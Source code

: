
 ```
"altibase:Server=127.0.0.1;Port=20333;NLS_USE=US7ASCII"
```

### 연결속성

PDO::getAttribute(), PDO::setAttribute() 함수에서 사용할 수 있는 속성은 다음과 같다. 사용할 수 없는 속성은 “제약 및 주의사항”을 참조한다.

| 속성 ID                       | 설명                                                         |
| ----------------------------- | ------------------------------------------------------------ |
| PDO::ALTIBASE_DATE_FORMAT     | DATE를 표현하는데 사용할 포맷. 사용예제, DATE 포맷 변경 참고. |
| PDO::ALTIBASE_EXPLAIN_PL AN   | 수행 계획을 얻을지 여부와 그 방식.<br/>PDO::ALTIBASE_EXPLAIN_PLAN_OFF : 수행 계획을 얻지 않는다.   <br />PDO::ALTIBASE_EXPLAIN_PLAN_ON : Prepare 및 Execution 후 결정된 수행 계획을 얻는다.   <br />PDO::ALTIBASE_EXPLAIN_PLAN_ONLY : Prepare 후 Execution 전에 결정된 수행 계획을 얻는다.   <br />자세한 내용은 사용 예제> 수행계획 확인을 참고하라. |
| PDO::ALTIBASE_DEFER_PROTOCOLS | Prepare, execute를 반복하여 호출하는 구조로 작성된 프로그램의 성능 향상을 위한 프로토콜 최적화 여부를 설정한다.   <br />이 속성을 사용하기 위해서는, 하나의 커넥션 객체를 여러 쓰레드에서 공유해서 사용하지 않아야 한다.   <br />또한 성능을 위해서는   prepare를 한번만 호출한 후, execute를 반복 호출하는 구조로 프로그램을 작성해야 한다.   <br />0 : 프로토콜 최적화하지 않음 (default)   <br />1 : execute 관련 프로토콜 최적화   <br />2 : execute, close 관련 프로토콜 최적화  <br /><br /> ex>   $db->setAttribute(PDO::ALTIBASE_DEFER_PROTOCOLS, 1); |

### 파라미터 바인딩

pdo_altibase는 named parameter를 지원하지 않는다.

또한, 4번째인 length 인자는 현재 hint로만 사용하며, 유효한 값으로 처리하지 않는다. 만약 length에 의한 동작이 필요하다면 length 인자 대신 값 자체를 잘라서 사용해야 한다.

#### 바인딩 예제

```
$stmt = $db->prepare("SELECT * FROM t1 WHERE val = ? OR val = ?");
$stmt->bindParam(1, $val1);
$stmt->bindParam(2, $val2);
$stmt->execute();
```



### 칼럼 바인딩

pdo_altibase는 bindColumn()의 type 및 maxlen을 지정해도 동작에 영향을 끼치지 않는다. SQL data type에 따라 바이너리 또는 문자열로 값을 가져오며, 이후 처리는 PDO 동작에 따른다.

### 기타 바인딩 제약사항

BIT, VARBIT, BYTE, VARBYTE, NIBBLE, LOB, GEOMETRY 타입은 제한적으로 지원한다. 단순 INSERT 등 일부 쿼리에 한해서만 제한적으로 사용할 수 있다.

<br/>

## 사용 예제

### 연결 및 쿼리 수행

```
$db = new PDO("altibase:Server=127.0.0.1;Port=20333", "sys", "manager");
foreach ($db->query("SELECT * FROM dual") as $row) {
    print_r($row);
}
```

INSTRUCTIONS FOR THE TASK>
Check every line of the entries above, and copy those that carry the string "execute".

SOLUTION>
| PDO::ALTIBASE_DEFER_PROTOCOLS | Prepare, execute를 반복하여 호출하는 구조로 작성된 프로그램의 성능 향상을 위한 프로토콜 최적화 여부를 설정한다.   <br />이 속성을 사용하기 위해서는, 하나의 커넥션 객체를 여러 쓰레드에서 공유해서 사용하지 않아야 한다.   <br />또한 성능을 위해서는   prepare를 한번만 호출한 후, execute를 반복 호출하는 구조로 프로그램을 작성해야 한다.   <br />0 : 프로토콜 최적화하지 않음 (default)   <br />1 : execute 관련 프로토콜 최적화   <br />2 : execute, close 관련 프로토콜 최적화  <br /><br /> ex>   $db->setAttribute(PDO::ALTIBASE_DEFER_PROTOCOLS, 1); |
$stmt->execute();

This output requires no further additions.